Well, my research pointed me to the Edison Light Company. It seems that Edward Johnson, a vice-president of the company and a friend of Thomas Edison, told the light bulb department to make him a connected strand of light bulbs for Christmas. On Christmas Eve 1882, Mr. Johnson flipped the switch and forever changed the way we decorate our trees. His tree was lit with eighty small bulbs and the entire city of New York was aghast. It was simply a modern marvel! Only the poor populace of New York was not to have those electric lights for their trees until 1890 when Edison finally began to mass-produce them. At that time, a single sixteen-bulb strand of lights cost about $12.00 (equivalent to $300.00 today). Mighty expensive. So the business of renting Christmas lights began. The price eventually dropped and soon everyone was using the new-fangled electric lights instead of burning down their houses with candles on Christmas Eve. The rest is history.
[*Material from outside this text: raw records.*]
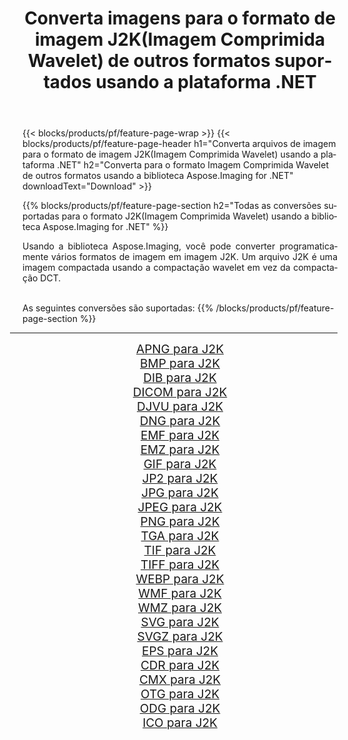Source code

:﻿---
title: Converta imagens para o formato de imagem J2K(Imagem Comprimida Wavelet) de outros formatos suportados usando a plataforma .NET 
weight: 3920
url: /pt/net/conversion/to/j2k 
lang: pt
langdirlevel: 2
locales: zh-hans,ja,it,ru,de,es,fr,nl,id,lt,pl,pt,vi,tr,ko,zh-hant,ar,hi,th,sv,cs,uk,he
description: Usando a biblioteca Aspose.Imaging para .NET, é fácil converter para J2K(Imagem Comprimida Wavelet) de outros formatos de imagem suportados
---

{{< blocks/products/pf/feature-page-wrap >}}
{{< blocks/products/pf/feature-page-header h1="Converta arquivos de imagem para o formato de imagem J2K(Imagem Comprimida Wavelet) usando a plataforma .NET" h2="Converta para o formato Imagem Comprimida Wavelet de outros formatos usando a biblioteca Aspose.Imaging for .NET" downloadText="Download" >}}


{{% blocks/products/pf/feature-page-section  h2="Todas as conversões suportadas para o formato J2K(Imagem Comprimida Wavelet) usando a biblioteca Aspose.Imaging for .NET" %}}
<p align=justify>Usando a biblioteca Aspose.Imaging, você pode converter programaticamente vários formatos de imagem em imagem J2K. Um arquivo J2K é uma imagem compactada usando a compactação wavelet em vez da compactação DCT.</p>
<br/>
As seguintes conversões são suportadas:
{{% /blocks/products/pf/feature-page-section %}}
<div class="container-fluid productfamilypage bg-gray">
    <div class="convertypes bg-gray agp-content section">
        <div class="container">
		<hr style="margin-left:-20px;"/>
		<div class="row other-converters" style="gap: 10px;font-size: 19px;text-align:center;">
		    <div class='col-md-2 other-converter remove-lp remove-rp'><a href="/imaging/pt/net/conversion/apng-to-j2k" style="padding:15px;">APNG para J2K</a></div>
<div class='col-md-2 other-converter remove-lp remove-rp'><a href="/imaging/pt/net/conversion/bmp-to-j2k" style="padding:15px;">BMP para J2K</a></div>
<div class='col-md-2 other-converter remove-lp remove-rp'><a href="/imaging/pt/net/conversion/dib-to-j2k" style="padding:15px;">DIB para J2K</a></div>
<div class='col-md-2 other-converter remove-lp remove-rp'><a href="/imaging/pt/net/conversion/dicom-to-j2k" style="padding:15px;">DICOM para J2K</a></div>
<div class='col-md-2 other-converter remove-lp remove-rp'><a href="/imaging/pt/net/conversion/djvu-to-j2k" style="padding:15px;">DJVU para J2K</a></div>
<div class='col-md-2 other-converter remove-lp remove-rp'><a href="/imaging/pt/net/conversion/dng-to-j2k" style="padding:15px;">DNG para J2K</a></div>
<div class='col-md-2 other-converter remove-lp remove-rp'><a href="/imaging/pt/net/conversion/emf-to-j2k" style="padding:15px;">EMF para J2K</a></div>
<div class='col-md-2 other-converter remove-lp remove-rp'><a href="/imaging/pt/net/conversion/emz-to-j2k" style="padding:15px;">EMZ para J2K</a></div>
<div class='col-md-2 other-converter remove-lp remove-rp'><a href="/imaging/pt/net/conversion/gif-to-j2k" style="padding:15px;">GIF para J2K</a></div>
<div class='col-md-2 other-converter remove-lp remove-rp'><a href="/imaging/pt/net/conversion/jp2-to-j2k" style="padding:15px;">JP2 para J2K</a></div>
<div class='col-md-2 other-converter remove-lp remove-rp'><a href="/imaging/pt/net/conversion/jpg-to-j2k" style="padding:15px;">JPG para J2K</a></div>
<div class='col-md-2 other-converter remove-lp remove-rp'><a href="/imaging/pt/net/conversion/jpeg-to-j2k" style="padding:15px;">JPEG para J2K</a></div>
<div class='col-md-2 other-converter remove-lp remove-rp'><a href="/imaging/pt/net/conversion/png-to-j2k" style="padding:15px;">PNG para J2K</a></div>
<div class='col-md-2 other-converter remove-lp remove-rp'><a href="/imaging/pt/net/conversion/tga-to-j2k" style="padding:15px;">TGA para J2K</a></div>
<div class='col-md-2 other-converter remove-lp remove-rp'><a href="/imaging/pt/net/conversion/tif-to-j2k" style="padding:15px;">TIF para J2K</a></div>
<div class='col-md-2 other-converter remove-lp remove-rp'><a href="/imaging/pt/net/conversion/tiff-to-j2k" style="padding:15px;">TIFF para J2K</a></div>
<div class='col-md-2 other-converter remove-lp remove-rp'><a href="/imaging/pt/net/conversion/webp-to-j2k" style="padding:15px;">WEBP para J2K</a></div>
<div class='col-md-2 other-converter remove-lp remove-rp'><a href="/imaging/pt/net/conversion/wmf-to-j2k" style="padding:15px;">WMF para J2K</a></div>
<div class='col-md-2 other-converter remove-lp remove-rp'><a href="/imaging/pt/net/conversion/wmz-to-j2k" style="padding:15px;">WMZ para J2K</a></div>
<div class='col-md-2 other-converter remove-lp remove-rp'><a href="/imaging/pt/net/conversion/svg-to-j2k" style="padding:15px;">SVG para J2K</a></div>
<div class='col-md-2 other-converter remove-lp remove-rp'><a href="/imaging/pt/net/conversion/svgz-to-j2k" style="padding:15px;">SVGZ para J2K</a></div>
<div class='col-md-2 other-converter remove-lp remove-rp'><a href="/imaging/pt/net/conversion/eps-to-j2k" style="padding:15px;">EPS para J2K</a></div>
<div class='col-md-2 other-converter remove-lp remove-rp'><a href="/imaging/pt/net/conversion/cdr-to-j2k" style="padding:15px;">CDR para J2K</a></div>
<div class='col-md-2 other-converter remove-lp remove-rp'><a href="/imaging/pt/net/conversion/cmx-to-j2k" style="padding:15px;">CMX para J2K</a></div>
<div class='col-md-2 other-converter remove-lp remove-rp'><a href="/imaging/pt/net/conversion/otg-to-j2k" style="padding:15px;">OTG para J2K</a></div>
<div class='col-md-2 other-converter remove-lp remove-rp'><a href="/imaging/pt/net/conversion/odg-to-j2k" style="padding:15px;">ODG para J2K</a></div>
<div class='col-md-2 other-converter remove-lp remove-rp'><a href="/imaging/pt/net/conversion/ico-to-j2k" style="padding:15px;">ICO para J2K</a></div>
                </div>
        </div>
    </div>
</div>
<br/>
I really would like to thank Mr. Johnson for his American ingenuity in coming up with Christmas lights. My fondest memory as a child was being loaded up in the car on Christmas Eve while wearing my pajamas, wrapped in a blanket and then taken on a tour of Montgomery to view the Christmas lights. The memory of sitting snugly in the back seat, singing Christmas carols with the family and exclaiming over the beauty of people’s displays always fills me with nostalgia. And, my sister and I usually kept a close eye on the night sky in case we might catch a glimpse of St. Nick. It just made the trip more delicious. When we finally came home, my mother would make hot chocolate and then send us to bed, warning that if we didn’t go to sleep Santa wouldn’t stop at our house.
I continued the tradition with my son, enjoying the displays that people put so much labor in to provide for my entertainment. I loved the lights and inventiveness that some people came up with. He still wants to go look at the lights on Christmas Eve but instead of cocoa we now share a bottle of wine, sitting around the Christmas tree mesmerized by the blinkies. To me, Christmas without my lights would be dull and boring.
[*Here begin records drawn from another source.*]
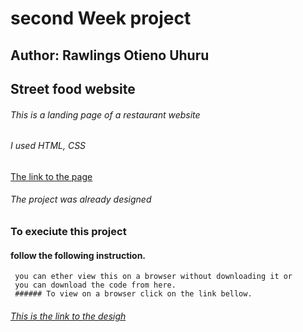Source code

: # second Week project
## Author: Rawlings Otieno Uhuru
## Street food website
###### This is a landing page of a restaurant website
###### I used HTML, CSS
[The link to the page](https://uhuru-rawlings.github.io/week2-1_10_2021-/)
###### The project was already designed 
### To execiute this project 
#### follow the following instruction.
     you can ether view this on a browser without downloading it or
     you can download the code from here.
     ###### To view on a browser click on the link bellow.
###### [This is the link to the desigh](https://drive.google.com/drive/folders/1m39zuC6FevjbZvdxNAY27-9Dozb2U39_)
Right now, staring at my little tree and doing the math, my one hundred bulbs in Edison’s time would have cost me about $3,600.00 (in today’s money that would be equivalent to about $30,000.00). Geez! My admiration for the pitiful little tree just grew.
Did you ever go wandering in the car, looking at the Christmas lights? Was your family one of the people who decorated their yards? Do you go to the professional displays like the Huntsville Botanical Gardens or Arab’s City Park?